From left to right: moderator professor Chuck Schilke of Johns Hopkins University; Fernando Carou, a manager with the city of Toronto’s Economic Development Corporation; Amy Jacobs, a senior vice president with Enwave; and Yichao Chen, a director with Cadillac Fairview, speaking at the 2023 ULI Spring Meeting in Toronto.

In the heart of Toronto, a revolution is unfolding underground. Beneath the bustling streets and towering skyscrapers, a network of pipes is tackling the climate crisis. The story of Toronto’s Deep Lake Water Cooling (DLWC) system and its potential to reshape the approach to sustainable development was told during a session at the 2023 ULI Spring Meeting in Toronto.

The DLWC system is a testament to the power of district energy, a concept that emphasizes conservation through localization. Unlike central energy, which loses substantial power in transmission over long distances, district energy systems generate power locally. This approach reduces energy loss, minimizes pollution, and enhances efficiency, making it a powerful tool for decarbonization at the scale needed to achieve net zero greenhouse gas (GHG) emissions.

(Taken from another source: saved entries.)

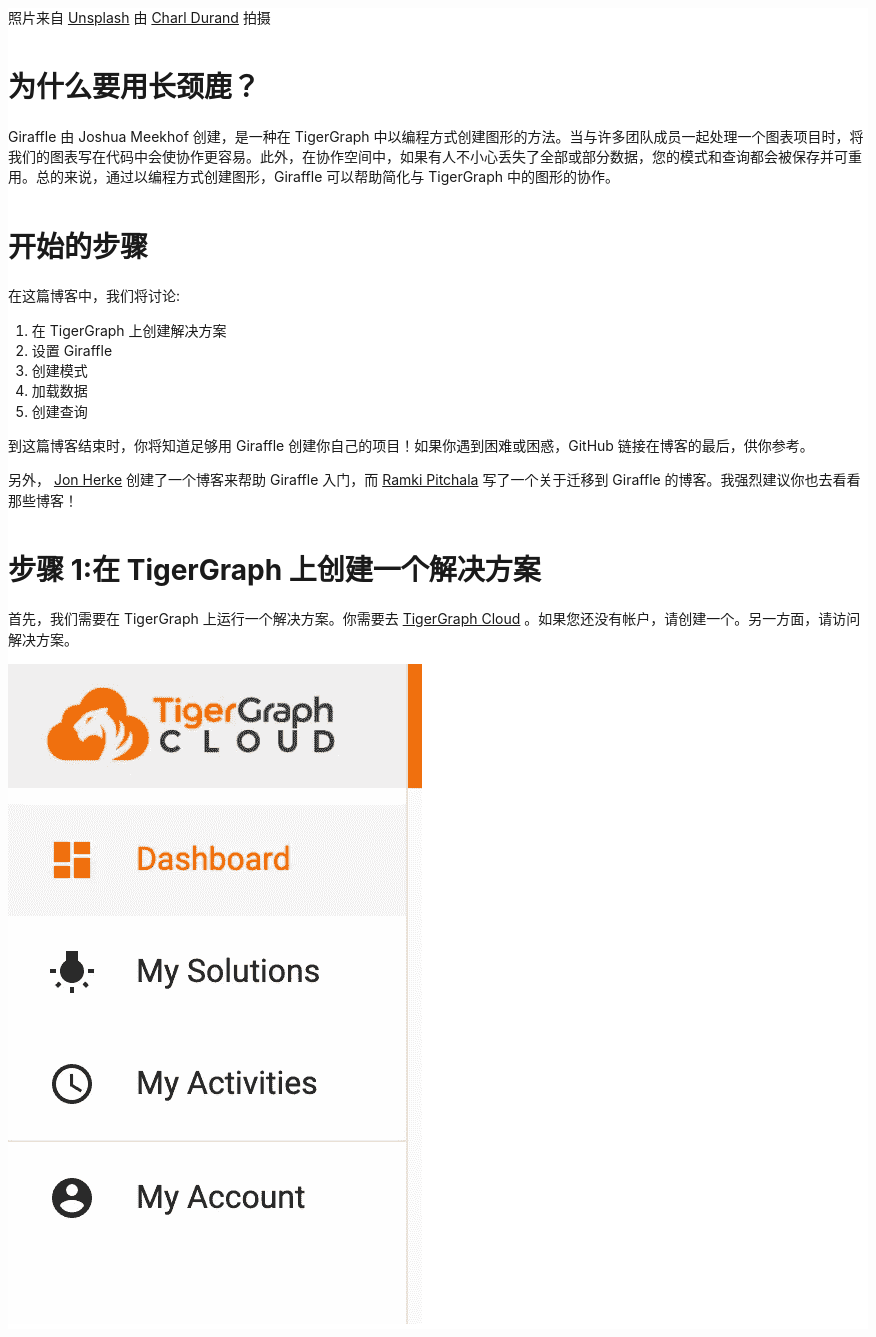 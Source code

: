 照片来自 [Unsplash](https://unsplash.com/) 由 [Charl Durand](https://unsplash.com/@charl_durand) 拍摄

# 为什么要用长颈鹿？

Giraffle 由 Joshua Meekhof 创建，是一种在 TigerGraph 中以编程方式创建图形的方法。当与许多团队成员一起处理一个图表项目时，将我们的图表写在代码中会使协作更容易。此外，在协作空间中，如果有人不小心丢失了全部或部分数据，您的模式和查询都会被保存并可重用。总的来说，通过以编程方式创建图形，Giraffle 可以帮助简化与 TigerGraph 中的图形的协作。

# 开始的步骤

在这篇博客中，我们将讨论:

1.  在 TigerGraph 上创建解决方案
2.  设置 Giraffle
3.  创建模式
4.  加载数据
5.  创建查询

到这篇博客结束时，你将知道足够用 Giraffle 创建你自己的项目！如果你遇到困难或困惑，GitHub 链接在博客的最后，供你参考。

另外， [Jon Herke](https://medium.com/u/571f80cc8b69?source=post_page-----b23fd19d4b53--------------------------------) 创建了一个博客来帮助 Giraffle 入门，而 [Ramki Pitchala](https://medium.com/u/b162eedcaf8a?source=post_page-----b23fd19d4b53--------------------------------) 写了一个关于迁移到 Giraffle 的博客。我强烈建议你也去看看那些博客！

# 步骤 1:在 TigerGraph 上创建一个解决方案

首先，我们需要在 TigerGraph 上运行一个解决方案。你需要去 [TigerGraph Cloud](https://tgcloud.io/) 。如果您还没有帐户，请创建一个。另一方面，请访问解决方案。

![](img/b7b51c91d2c5376c7eb2a2c641dbcf88.png)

The panel discussion of this groundbreaking project brought together Fernando Carou, a manager with the city of Toronto’s Economic Development Corporation; Amy Jacobs, a senior vice president with Enwave; and Yichao Chen, a director with Cadillac Fairview. With Chuck Schilke of Johns Hopkins University as moderator, these panelists discussed the importance of district energy and the role of partnerships in achieving sustainable development.

Jacobs emphasized the benefits of district energy, saying it “enables efficiency. It enables reliability. It brings parties together to achieve a common goal.” This sentiment was echoed by Carou and Chen, and they all highlighted the importance of their organizations’ partnership in achieving their goals.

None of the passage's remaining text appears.